Information shown Block Start
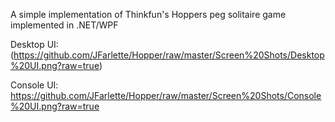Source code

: A simple implementation of Thinkfun's Hoppers peg solitaire game implemented in .NET/WPF

Desktop UI:
(https://github.com/JFarlette/Hopper/raw/master/Screen%20Shots/Desktop%20UI.png?raw=true)

Console UI:
https://github.com/JFarlette/Hopper/raw/master/Screen%20Shots/Console%20UI.png?raw=true
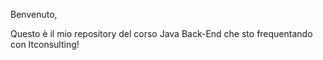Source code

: Benvenuto,

Questo è il mio repository del corso Java Back-End che sto frequentando con Itconsulting!
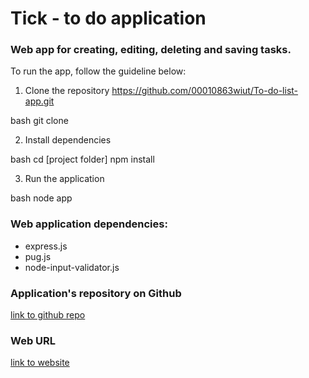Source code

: # Tick - to do application

### Web app for creating, editing, deleting and saving tasks.

To run the app, follow the guideline below:

1. Clone the repository https://github.com/00010863wiut/To-do-list-app.git

bash
git clone 

2. Install dependencies

bash
cd [project folder]
npm install

3. Run the application

bash
node app

### Web application dependencies:

- express.js
- pug.js
- node-input-validator.js

### Application's repository on Github

[link to github repo](https://github.com/00010863wiut/To-do-list-app.git)

### Web URL

[link to website](https://ticktodoapp10863.glitch.me/)
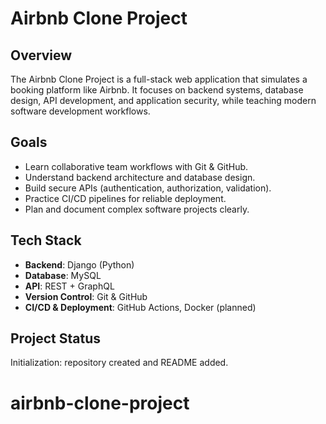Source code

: # Airbnb Clone Project

## Overview
The Airbnb Clone Project is a full-stack web application that simulates a booking platform like Airbnb. It focuses on backend systems, database design, API development, and application security, while teaching modern software development workflows.

## Goals
- Learn collaborative team workflows with Git & GitHub.
- Understand backend architecture and database design.
- Build secure APIs (authentication, authorization, validation).
- Practice CI/CD pipelines for reliable deployment.
- Plan and document complex software projects clearly.

## Tech Stack
- **Backend**: Django (Python)
- **Database**: MySQL
- **API**: REST + GraphQL
- **Version Control**: Git & GitHub
- **CI/CD & Deployment**: GitHub Actions, Docker (planned)

## Project Status
Initialization: repository created and README added.
# airbnb-clone-project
Information shown Block End
__Problem__
The answer must consist solely of the lines from the first line of the data through the line containing "To run the app, follow", inclusive, reproduced exactly and without pictures.

__Result for this task__
Source code

: A simple implementation of Thinkfun's Hoppers peg solitaire game implemented in .NET/WPF

Desktop UI:
(https://github.com/JFarlette/Hopper/raw/master/Screen%20Shots/Desktop%20UI.png?raw=true)

Console UI:
https://github.com/JFarlette/Hopper/raw/master/Screen%20Shots/Console%20UI.png?raw=true
Source code

: Benvenuto,

Questo è il mio repository del corso Java Back-End che sto frequentando con Itconsulting!
Source code

: # Tick - to do application

### Web app for creating, editing, deleting and saving tasks.

To run the app, follow the guideline below:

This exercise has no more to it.